The satellite, called the PearlAfricaSat-1, was the first of its kind to be launched by the landlocked East African country to the international space station and will be deployed to the low earth orbit on December, 2022.

Uganda’s Minister of Science, Technology and Innovation, Ms. Monica Musenero, said this of the feat,

“As a country, PearlAfricaSat-1 development presents opportunities for development of subsequent satellites locally in Uganda.
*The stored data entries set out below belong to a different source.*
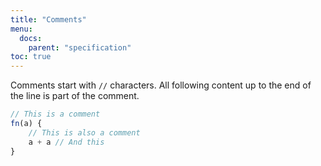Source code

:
 ```yaml
---
title: "Comments"
menu:
  docs:
    parent: "specification"
toc: true
---
```

Comments start with `//` characters.
All following content up to the end of the line is part of the comment.

```js
// This is a comment
fn(a) {
    // This is also a comment
    a + a // And this
}
```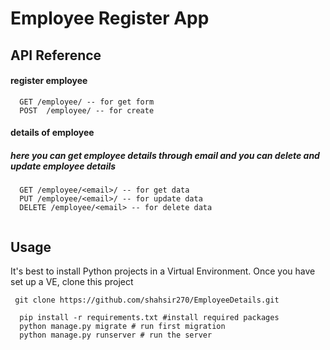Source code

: 
# Employee Register App



## API Reference


#### register employee

```http
  GET /employee/ -- for get form
  POST  /employee/ -- for create
```

#### details of employee
##### here you can get employee details through email and you can delete and update employee details

```http
  GET /employee/<email>/ -- for get data
  PUT /employee/<email>/ -- for update data
  DELETE /employee/<email> -- for delete data
 
```

## Usage

It's best to install Python projects in a Virtual Environment. Once you have set up a VE, clone this project

```
 git clone https://github.com/shahsir270/EmployeeDetails.git
```

```
  pip install -r requirements.txt #install required packages
  python manage.py migrate # run first migration
  python manage.py runserver # run the server
```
This means our engineers and scientists will be providing practical solutions to the challenges that face Ugandan citizens as well as boosting the country’s international capacity to develop the space science and technology industry value chain.”
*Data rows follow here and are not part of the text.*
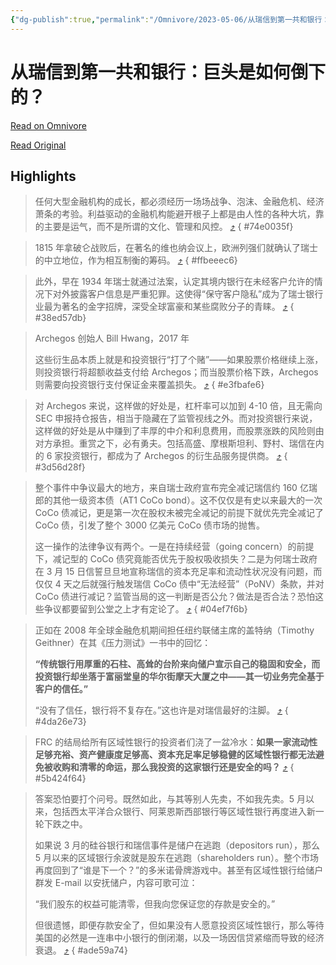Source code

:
 ```yaml
---
{"dg-publish":true,"permalink":"/Omnivore/2023-05-06/从瑞信到第一共和银行：巨头是如何倒下的？/"}
---
```



# 从瑞信到第一共和银行：巨头是如何倒下的？

[Read on Omnivore](https://omnivore.app/me/-187efe81859)

[Read Original](https://mp.weixin.qq.com/s/QIKV0AlEWZdAuzEXg3xK9w)

## Highlights

> 任何大型金融机构的成长，都必须经历一场场战争、泡沫、金融危机、经济萧条的考验。利益驱动的金融机构能避开根子上都是由人性的各种大坑，靠的主要是运气，而不是所谓的文化、管理和风控。 [⤴️](https://omnivore.app/me/-187efe81859#74e0035f-4630-4138-aaef-68828447c821) 
{ #74e0035f}


> 1815 年拿破仑战败后，在著名的维也纳会议上，欧洲列强们就确认了瑞士的中立地位，作为相互制衡的筹码。 [⤴️](https://omnivore.app/me/-187efe81859#ffbeeec6-bf7a-4b4d-b821-9fe094e06521) 
{ #ffbeeec6}


> 此外，早在 1934 年瑞士就通过法案，认定其境内银行在未经客户允许的情况下对外披露客户信息是严重犯罪。这使得“保守客户隐私”成为了瑞士银行业最为著名的金字招牌，深受全球富豪和某些腐败分子的青睐。 [⤴️](https://omnivore.app/me/-187efe81859#38ed57db-1a3e-44ce-bdec-64ad8e2167f8) 
{ #38ed57db}


> Archegos 创始人 Bill Hwang，2017 年
>
> 这些衍生品本质上就是和投资银行“打了个赌”——如果股票价格继续上涨，则投资银行将超额收益支付给 Archegos；而当股票价格下跌，Archegos 则需要向投资银行支付保证金来覆盖损失。 [⤴️](https://omnivore.app/me/-187efe81859#e3fbafe6-f217-4813-8c90-3d2831fa22d6) 
{ #e3fbafe6}


> 对 Archegos 来说，这样做的好处是，杠杆率可以加到 4-10 倍，且无需向 SEC 申报持仓报告，相当于隐藏在了监管视线之外。而对投资银行来说，这样做的好处是从中赚到了丰厚的中介和利息费用，而股票涨跌的风险则由对方承担。重赏之下，必有勇夫。包括高盛、摩根斯坦利、野村、瑞信在内的 6 家投资银行，都成为了 Archegos 的衍生品服务提供商。 [⤴️](https://omnivore.app/me/-187efe81859#3d56d28f-88bf-4fd3-ba09-fd4cb5c69f3d) 
{ #3d56d28f}


> 整个事件中争议最大的地方，来自瑞士政府宣布完全减记瑞信约 160 亿瑞郎的其他一级资本债（AT1 CoCo bond）。这不仅仅是有史以来最大的一次 CoCo 债减记，更是第一次在股权未被完全减记的前提下就优先完全减记了 CoCo 债，引发了整个 3000 亿美元 CoCo 债市场的抛售。
>
> 这一操作的法律争议有两个。一是在持续经营（going concern）的前提下，减记型的 CoCo 债究竟能否优先于股权吸收损失？二是为何瑞士政府在 3 月 15 日信誓旦旦地宣称瑞信的资本充足率和流动性状况没有问题，而仅仅 4 天之后就强行触发瑞信 CoCo 债中“无法经营”（PoNV）条款，并对 CoCo 债进行减记？监管当局的这一判断是否公允？做法是否合法？恐怕这些争议都要留到公堂之上才有定论了。  [⤴️](https://omnivore.app/me/-187efe81859#04ef7f6b-2fba-42d3-bd67-77f55c153118) 
{ #04ef7f6b}


> 正如在 2008 年全球金融危机期间担任纽约联储主席的盖特纳（Timothy Geithner）在其《压力测试》一书中的回忆：
>
> **“传统银行用厚重的石柱、高耸的台阶来向储户宣示自己的稳固和安全，而投资银行却坐落于富丽堂皇的华尔街摩天大厦之中——其一切业务完全基于客户的信任。”**
>
> “没有了信任，银行将不复存在。”这也许是对瑞信最好的注脚。 [⤴️](https://omnivore.app/me/-187efe81859#4da26e73-ba41-4dd2-8606-c820798e316b) 
{ #4da26e73}


> FRC 的结局给所有区域性银行的投资者们浇了一盆冷水：**如果一家流动性足够充裕、资产健康度足够高、资本充足率足够稳健的区域性银行都无法避免被收购和清零的命运，那么我投资的这家银行还是安全的吗？** [⤴️](https://omnivore.app/me/-187efe81859#5b424f64-e6c4-48ed-90f4-92ba1ab0defb) 
{ #5b424f64}


> 答案恐怕要打个问号。既然如此，与其等别人先卖，不如我先卖。5 月以来，包括西太平洋合众银行、阿莱恩斯西部银行等区域性银行再度进入新一轮下跌之中。
>
> 如果说 3 月的硅谷银行和瑞信事件是储户在逃跑（depositors run），那么 5 月以来的区域银行余波就是股东在逃跑（shareholders run）。整个市场再度回到了“谁是下一个？”的多米诺骨牌游戏中。甚至有区域性银行给储户群发 E-mail 以安抚储户，内容可歌可泣：
>
> “我们股东的权益可能清零，但我向您保证您的存款是安全的。”
>
> 但很遗憾，即便存款安全了，但如果没有人愿意投资区域性银行，那么等待美国的必然是一连串中小银行的倒闭潮，以及一场因信贷紧缩而导致的经济衰退。 [⤴️](https://omnivore.app/me/-187efe81859#ade59a74-48d9-4120-bfa9-30795593a130) 
{ #ade59a74}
The satellite was built by Japanese engineers and three Ugandan engineers; Edgar Mujuni, Bonny Omara and Derrick Tebusweke.

Uganda handed over the satellite to NASA for transport to the international space station, from where the PearlAfricanSat-1 will be deployed to the low earth orbit.

Joining other 13 Other African countries

Uganda joins 13 other African countries that have launched satellites into space, among them Kenya and Zimbabwe, which also launched the Zimsat-1 on November, 7.

South Africa was the first African country to launch a satellite when it set off the SunSat-1 in 1999.

However, since 2016, it is Egypt that has led the way in deploying satellites into space, with nine satellites launched during that time. South Africa has had eight in the meantime, while Algeria has seven. Nigeria follows with six, and Morocco with three. Kenya, Ghana, Ethiopia, Angola, Rwanda, Sudan, Mauritius and now Uganda all have one satellite launched.

In total, Africa has 42 satellites in space, with 21 of these having been launched since 2016.

Satellites are used to provide various kinds of information, for example, information on Earth’s clouds, air, oceans and land. They also help observe events such as wildfires, volcanoes and help scientists predict weather and climates.